What you have to do: What lines below include the word "payload"? Copy each one.

[[ Data to examine open ]]

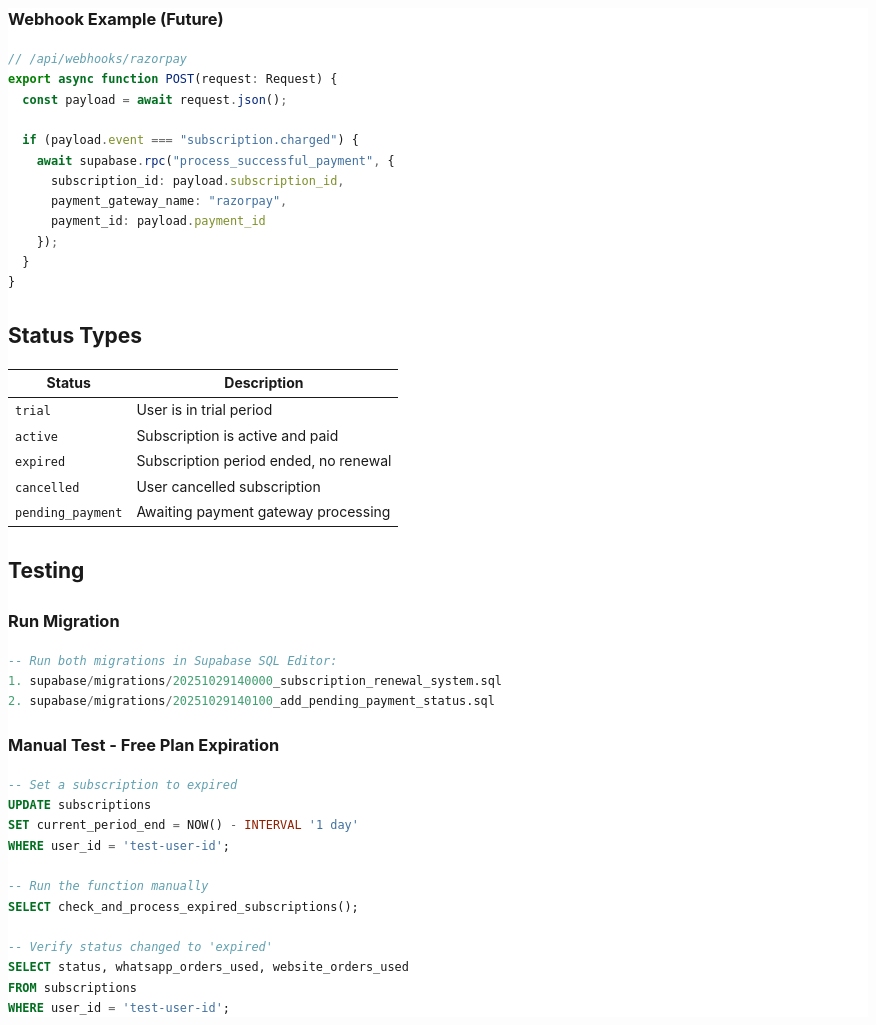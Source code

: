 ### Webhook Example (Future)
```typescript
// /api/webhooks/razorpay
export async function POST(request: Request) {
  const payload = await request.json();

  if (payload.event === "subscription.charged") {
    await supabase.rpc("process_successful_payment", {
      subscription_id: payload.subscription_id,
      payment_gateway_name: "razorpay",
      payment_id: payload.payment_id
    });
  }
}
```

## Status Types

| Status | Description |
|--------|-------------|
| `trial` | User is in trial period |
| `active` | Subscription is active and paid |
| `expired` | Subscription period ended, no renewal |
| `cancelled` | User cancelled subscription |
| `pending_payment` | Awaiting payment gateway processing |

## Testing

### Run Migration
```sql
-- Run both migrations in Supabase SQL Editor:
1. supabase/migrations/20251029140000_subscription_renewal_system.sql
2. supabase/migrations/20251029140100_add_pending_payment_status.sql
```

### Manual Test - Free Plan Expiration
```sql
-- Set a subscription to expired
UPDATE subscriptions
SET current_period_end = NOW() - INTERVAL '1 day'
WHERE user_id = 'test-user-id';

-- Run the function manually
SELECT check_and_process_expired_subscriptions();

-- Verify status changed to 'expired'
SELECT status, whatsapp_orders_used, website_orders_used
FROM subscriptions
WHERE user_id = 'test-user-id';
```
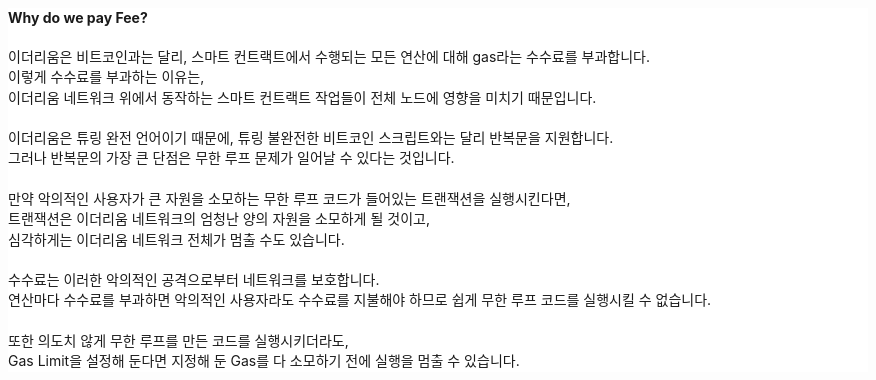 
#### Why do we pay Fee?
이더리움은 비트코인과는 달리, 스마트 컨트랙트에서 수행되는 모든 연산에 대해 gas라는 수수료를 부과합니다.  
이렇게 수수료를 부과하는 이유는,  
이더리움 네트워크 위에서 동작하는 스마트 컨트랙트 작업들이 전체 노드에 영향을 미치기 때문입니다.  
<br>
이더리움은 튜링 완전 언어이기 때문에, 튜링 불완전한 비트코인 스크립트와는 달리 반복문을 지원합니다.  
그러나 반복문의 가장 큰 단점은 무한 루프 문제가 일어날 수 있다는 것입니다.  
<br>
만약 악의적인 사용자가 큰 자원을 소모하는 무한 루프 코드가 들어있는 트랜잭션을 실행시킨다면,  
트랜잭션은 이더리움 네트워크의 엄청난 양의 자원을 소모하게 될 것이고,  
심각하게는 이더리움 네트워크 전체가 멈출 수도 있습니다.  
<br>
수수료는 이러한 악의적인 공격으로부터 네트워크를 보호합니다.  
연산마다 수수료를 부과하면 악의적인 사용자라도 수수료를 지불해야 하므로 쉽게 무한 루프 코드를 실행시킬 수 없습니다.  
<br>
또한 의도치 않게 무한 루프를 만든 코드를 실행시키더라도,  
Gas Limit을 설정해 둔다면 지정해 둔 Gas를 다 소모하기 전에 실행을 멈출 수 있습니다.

[[ Data to examine closed ]]

Exercise output:
  const payload = await request.json();
  if (payload.event === "subscription.charged") {
      subscription_id: payload.subscription_id,
      payment_id: payload.payment_id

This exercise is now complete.